## PROVIDED MATERIAL
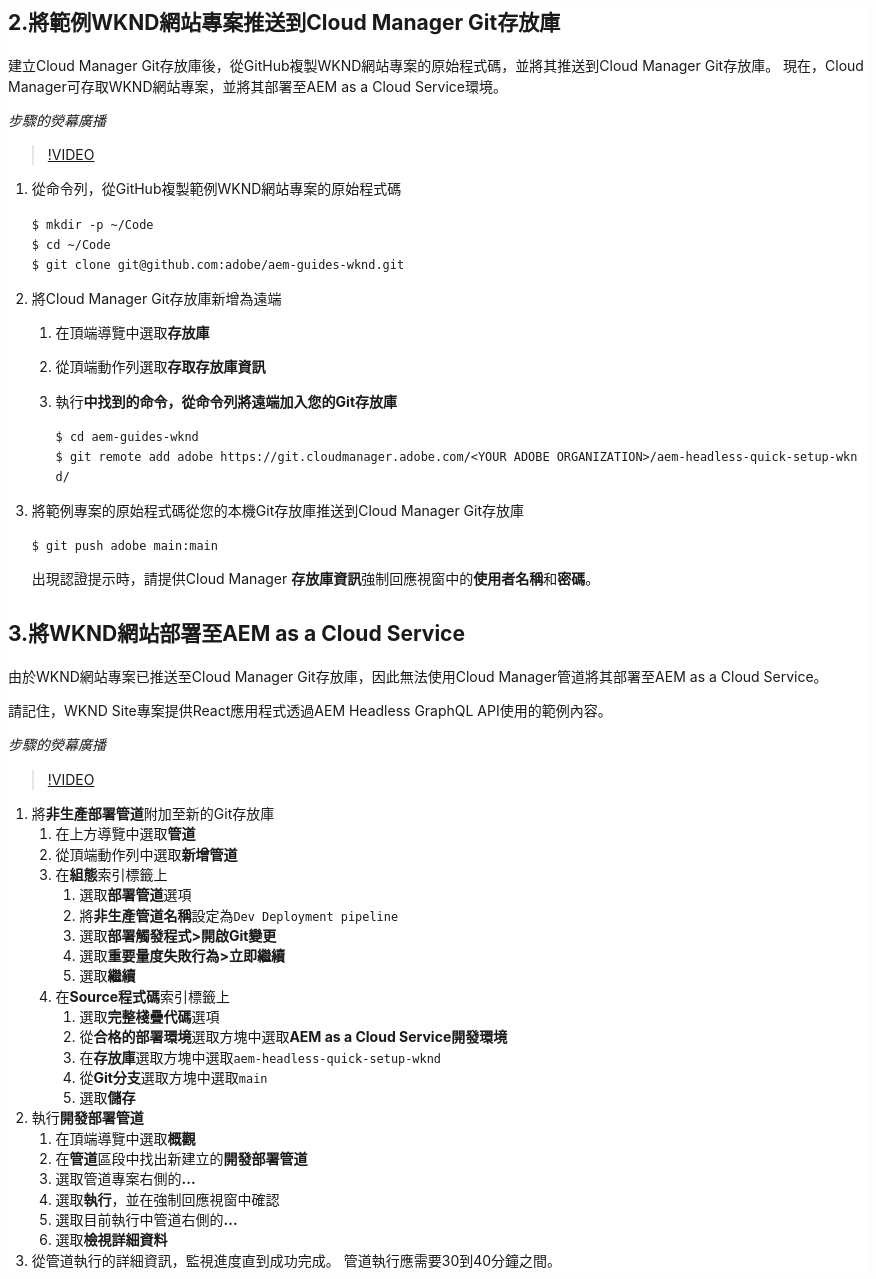 ## 2.將範例WKND網站專案推送到Cloud Manager Git存放庫

建立Cloud Manager Git存放庫後，從GitHub複製WKND網站專案的原始程式碼，並將其推送到Cloud Manager Git存放庫。 現在，Cloud Manager可存取WKND網站專案，並將其部署至AEM as a Cloud Service環境。

_步驟的熒幕廣播_
>[!VIDEO](https://video.tv.adobe.com/v/339074?quality=12&learn=on)

1. 從命令列，從GitHub複製範例WKND網站專案的原始程式碼

   ```shell
   $ mkdir -p ~/Code
   $ cd ~/Code
   $ git clone git@github.com:adobe/aem-guides-wknd.git
   ```

1. 將Cloud Manager Git存放庫新增為遠端
   1. 在頂端導覽中選取&#x200B;__存放庫__
   1. 從頂端動作列選取&#x200B;__存取存放庫資訊__
   1. 執行&#x200B;__中找到的命令，從命令列將遠端加入您的Git存放庫__

      ```shell
      $ cd aem-guides-wknd
      $ git remote add adobe https://git.cloudmanager.adobe.com/<YOUR ADOBE ORGANIZATION>/aem-headless-quick-setup-wknd/
      ```

1. 將範例專案的原始程式碼從您的本機Git存放庫推送到Cloud Manager Git存放庫

   ```shell
   $ git push adobe main:main
   ```

   出現認證提示時，請提供Cloud Manager __存放庫資訊__&#x200B;強制回應視窗中的&#x200B;__使用者名稱__&#x200B;和&#x200B;__密碼__。

## 3.將WKND網站部署至AEM as a Cloud Service

由於WKND網站專案已推送至Cloud Manager Git存放庫，因此無法使用Cloud Manager管道將其部署至AEM as a Cloud Service。

請記住，WKND Site專案提供React應用程式透過AEM Headless GraphQL API使用的範例內容。

_步驟的熒幕廣播_
>[!VIDEO](https://video.tv.adobe.com/v/339075?quality=12&learn=on)

1. 將&#x200B;__非生產部署管道__&#x200B;附加至新的Git存放庫
   1. 在上方導覽中選取&#x200B;__管道__
   1. 從頂端動作列中選取&#x200B;__新增管道__
   1. 在&#x200B;__組態__&#x200B;索引標籤上
      1. 選取&#x200B;__部署管道__&#x200B;選項
      1. 將&#x200B;__非生產管道名稱__&#x200B;設定為`Dev Deployment pipeline`
      1. 選取&#x200B;__部署觸發程式>開啟Git變更__
      1. 選取&#x200B;__重要量度失敗行為>立即繼續__
      1. 選取&#x200B;__繼續__
   1. 在&#x200B;__Source程式碼__&#x200B;索引標籤上
      1. 選取&#x200B;__完整棧疊代碼__&#x200B;選項
      1. 從&#x200B;__合格的部署環境__&#x200B;選取方塊中選取&#x200B;__AEM as a Cloud Service開發環境__
      1. 在&#x200B;__存放庫__&#x200B;選取方塊中選取`aem-headless-quick-setup-wknd`
      1. 從&#x200B;__Git分支__&#x200B;選取方塊中選取`main`
      1. 選取&#x200B;__儲存__
1. 執行&#x200B;__開發部署管道__
   1. 在頂端導覽中選取&#x200B;__概觀__
   1. 在&#x200B;__管道__&#x200B;區段中找出新建立的&#x200B;__開發部署管道__
   1. 選取管道專案右側的&#x200B;__...__
   1. 選取&#x200B;__執行__，並在強制回應視窗中確認
   1. 選取目前執行中管道右側的&#x200B;__...__
   1. 選取&#x200B;__檢視詳細資料__
1. 從管道執行的詳細資訊，監視進度直到成功完成。 管道執行應需要30到40分鐘之間。
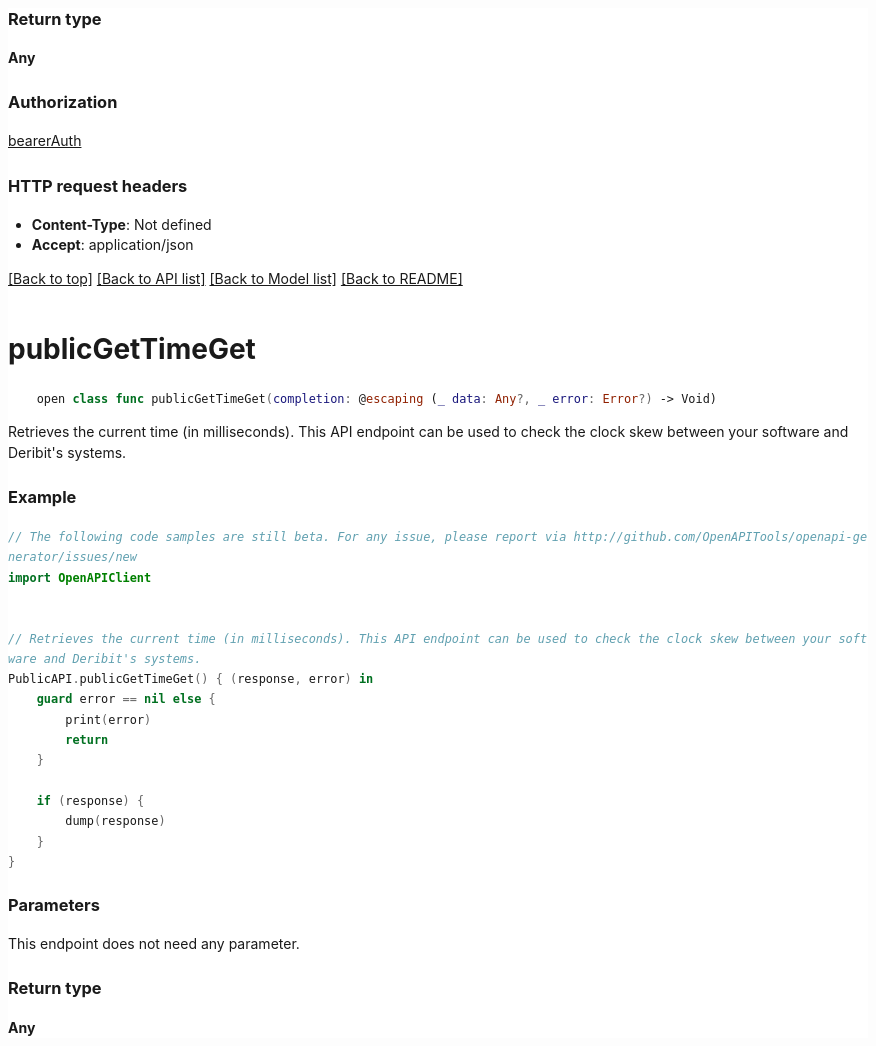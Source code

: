 ### Return type

**Any**

### Authorization

[bearerAuth](../README.md#bearerAuth)

### HTTP request headers

 - **Content-Type**: Not defined
 - **Accept**: application/json

[[Back to top]](#) [[Back to API list]](../README.md#documentation-for-api-endpoints) [[Back to Model list]](../README.md#documentation-for-models) [[Back to README]](../README.md)

# **publicGetTimeGet**
```swift
    open class func publicGetTimeGet(completion: @escaping (_ data: Any?, _ error: Error?) -> Void)
```

Retrieves the current time (in milliseconds). This API endpoint can be used to check the clock skew between your software and Deribit's systems.

### Example 
```swift
// The following code samples are still beta. For any issue, please report via http://github.com/OpenAPITools/openapi-generator/issues/new
import OpenAPIClient


// Retrieves the current time (in milliseconds). This API endpoint can be used to check the clock skew between your software and Deribit's systems.
PublicAPI.publicGetTimeGet() { (response, error) in
    guard error == nil else {
        print(error)
        return
    }

    if (response) {
        dump(response)
    }
}
```

### Parameters
This endpoint does not need any parameter.

### Return type

**Any**
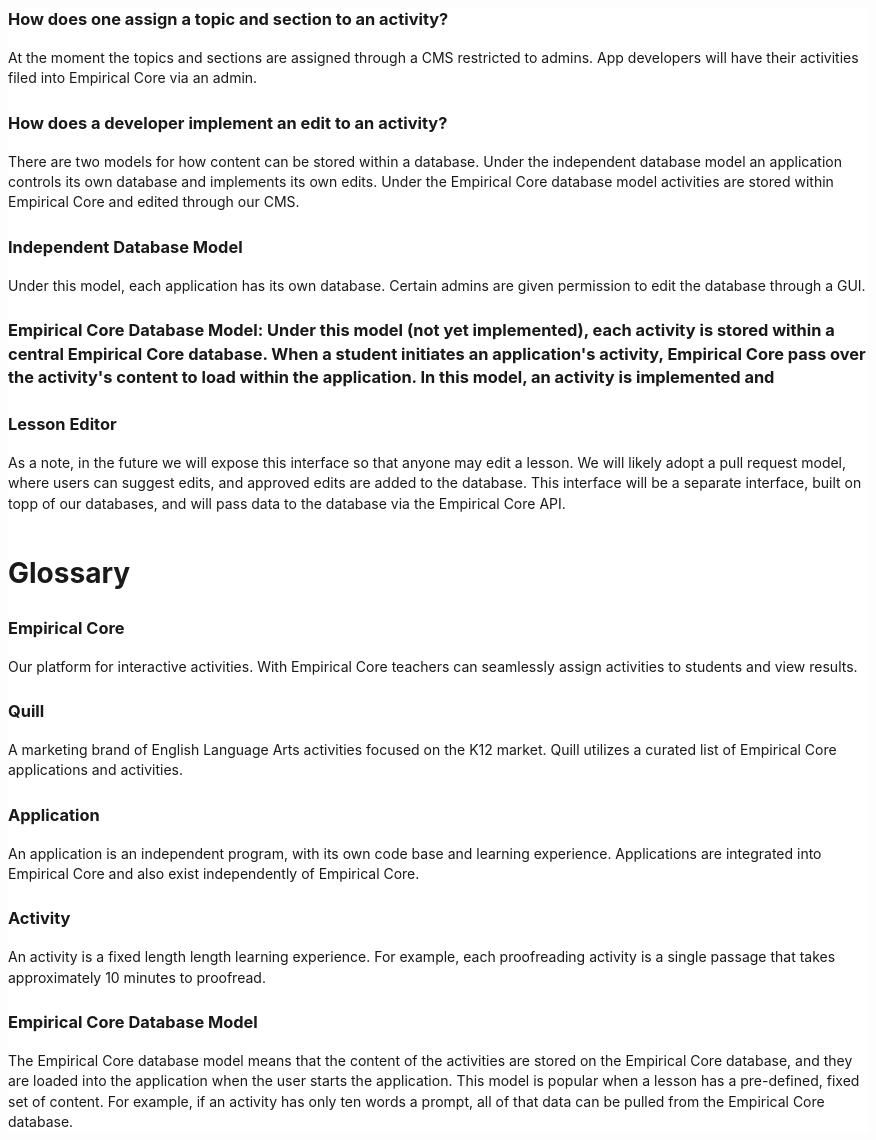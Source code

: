 ### How does one assign a topic and section to an activity?
At the moment the topics and sections are assigned through a CMS restricted to admins. App developers will have their activities filed into Empirical Core via an admin.

### How does a developer implement an edit to an activity?
There are two models for how content can be stored within a database. Under the independent database model an application controls its own database and implements its own edits. Under the Empirical Core database model activities are stored within Empirical Core and edited through our CMS.

### Independent Database Model
Under this model, each application has its own database. Certain admins are given permission to edit the database through a GUI.  

### Empirical Core Database Model: Under this model (not yet implemented), each activity is stored within a central Empirical Core database. When a student initiates an application's activity, Empirical Core pass over the activity's content to load within the application. In this model, an activity is implemented and 

### Lesson Editor
As a note, in the future we will expose this interface so that anyone may edit a lesson. We will likely adopt a pull request model, where users can suggest edits, and approved edits are added to the database. This interface will be a separate interface, built on topp of our databases, and will pass data to the database via the Empirical Core API. 
 

# Glossary

### Empirical Core
Our platform for interactive activities. With Empirical Core teachers can seamlessly assign activities to students and view results. 

### Quill 
A marketing brand of English Language Arts activities focused on the K12 market. Quill utilizes a curated list of Empirical Core applications and activities. 

### Application 
An application is an independent program, with its own code base and learning experience. Applications are integrated into Empirical Core and also exist independently of Empirical Core.

### Activity
An activity is a fixed length length learning experience. For example, each proofreading activity is a single passage that takes approximately 10 minutes to proofread. 

### Empirical Core Database Model
The Empirical Core database model means that the content of the activities are stored on the Empirical Core database, and they are loaded into the application when the user starts the application. This model is popular when a lesson has a pre-defined, fixed set of content. For example, if an activity has only ten words a prompt, all of that data can be pulled from the Empirical Core database.
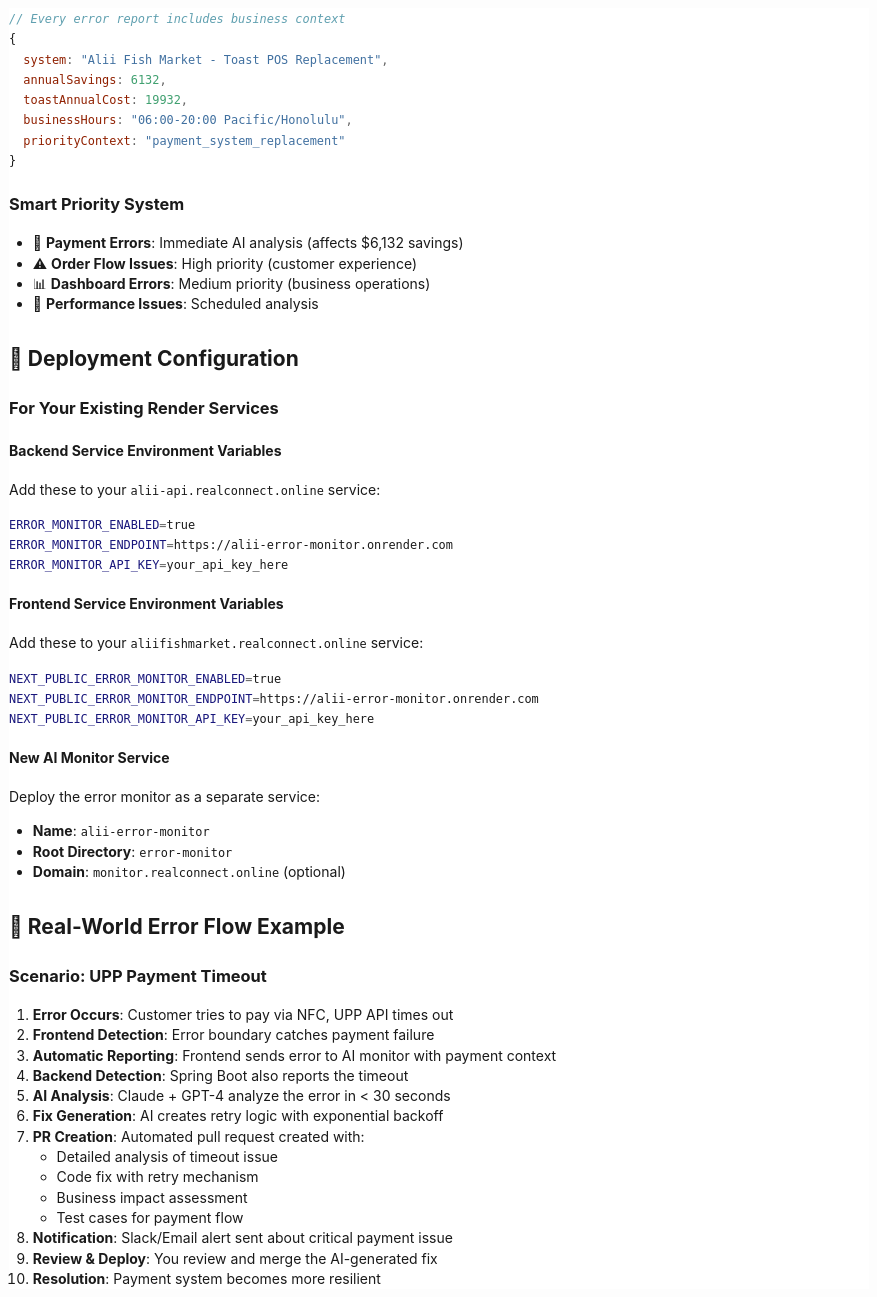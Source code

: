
 ```javascript
// Every error report includes business context
{
  system: "Alii Fish Market - Toast POS Replacement",
  annualSavings: 6132,
  toastAnnualCost: 19932,
  businessHours: "06:00-20:00 Pacific/Honolulu",
  priorityContext: "payment_system_replacement"
}
```

### **Smart Priority System**
- 🚨 **Payment Errors**: Immediate AI analysis (affects $6,132 savings)
- ⚠️ **Order Flow Issues**: High priority (customer experience)
- 📊 **Dashboard Errors**: Medium priority (business operations)
- 🔧 **Performance Issues**: Scheduled analysis

## 🚀 **Deployment Configuration**

### **For Your Existing Render Services**

#### **Backend Service Environment Variables**
Add these to your `alii-api.realconnect.online` service:
```bash
ERROR_MONITOR_ENABLED=true
ERROR_MONITOR_ENDPOINT=https://alii-error-monitor.onrender.com
ERROR_MONITOR_API_KEY=your_api_key_here
```

#### **Frontend Service Environment Variables**
Add these to your `aliifishmarket.realconnect.online` service:
```bash
NEXT_PUBLIC_ERROR_MONITOR_ENABLED=true
NEXT_PUBLIC_ERROR_MONITOR_ENDPOINT=https://alii-error-monitor.onrender.com
NEXT_PUBLIC_ERROR_MONITOR_API_KEY=your_api_key_here
```

#### **New AI Monitor Service**
Deploy the error monitor as a separate service:
- **Name**: `alii-error-monitor`
- **Root Directory**: `error-monitor`
- **Domain**: `monitor.realconnect.online` (optional)

## 🔄 **Real-World Error Flow Example**

### **Scenario: UPP Payment Timeout**

1. **Error Occurs**: Customer tries to pay via NFC, UPP API times out
2. **Frontend Detection**: Error boundary catches payment failure
3. **Automatic Reporting**: Frontend sends error to AI monitor with payment context
4. **Backend Detection**: Spring Boot also reports the timeout
5. **AI Analysis**: Claude + GPT-4 analyze the error in < 30 seconds
6. **Fix Generation**: AI creates retry logic with exponential backoff
7. **PR Creation**: Automated pull request created with:
   - Detailed analysis of timeout issue
   - Code fix with retry mechanism
   - Business impact assessment
   - Test cases for payment flow
8. **Notification**: Slack/Email alert sent about critical payment issue
9. **Review & Deploy**: You review and merge the AI-generated fix
10. **Resolution**: Payment system becomes more resilient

## EXERCISE AIM
Search the entries for the string "check" and collect each line that has it.

## SOLUTION FOR THIS EXERCISE
Retrieves the current time (in milliseconds). This API endpoint can be used to check the clock skew between your software and Deribit's systems.
// Retrieves the current time (in milliseconds). This API endpoint can be used to check the clock skew between your software and Deribit's systems.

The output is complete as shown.